* [What needs to be done]: Report every line of the records that includes the word "JQuery".

***** Records provided

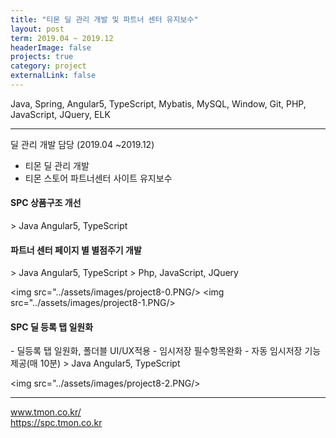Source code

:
 ```yaml
---
title: "티몬 딜 관리 개발 및 파트너 센터 유지보수"
layout: post
term: 2019.04 ~ 2019.12
headerImage: false
projects: true
category: project
externalLink: false
---
```


Java, Spring, Angular5, TypeScript, Mybatis, MySQL, Window, Git, PHP, JavaScript, JQuery, ELK

---

딜 관리 개발 담당 (2019.04 ~2019.12)
- 티몬 딜 관리 개발
- 티몬 스토어 파트너센터 사이트 유지보수

<h4>SPC 상품구조 개선</h4>
> Java Angular5, TypeScript

<h4>파트너 센터 페이지 별 별점주기 개발</h4>
> Java Angular5, TypeScript
> Php, JavaScript, JQuery

<img src="../assets/images/project8-0.PNG/>
<img src="../assets/images/project8-1.PNG/>

<h4>SPC 딜 등록 탭 일원화</h4>
- 딜등록 탭 일원화, 폴더블 UI/UX적용
- 임시저장 필수항목완화
- 자동 임시저장 기능 제공(매 10분)
> Java Angular5, TypeScript
  
<img src="../assets/images/project8-2.PNG/>

---

www.tmon.co.kr/‎
<br>
https://spc.tmon.co.kr
<br><br>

**********

* [Result]:
Java, Spring, Angular5, TypeScript, Mybatis, MySQL, Window, Git, PHP, JavaScript, JQuery, ELK
> Php, JavaScript, JQuery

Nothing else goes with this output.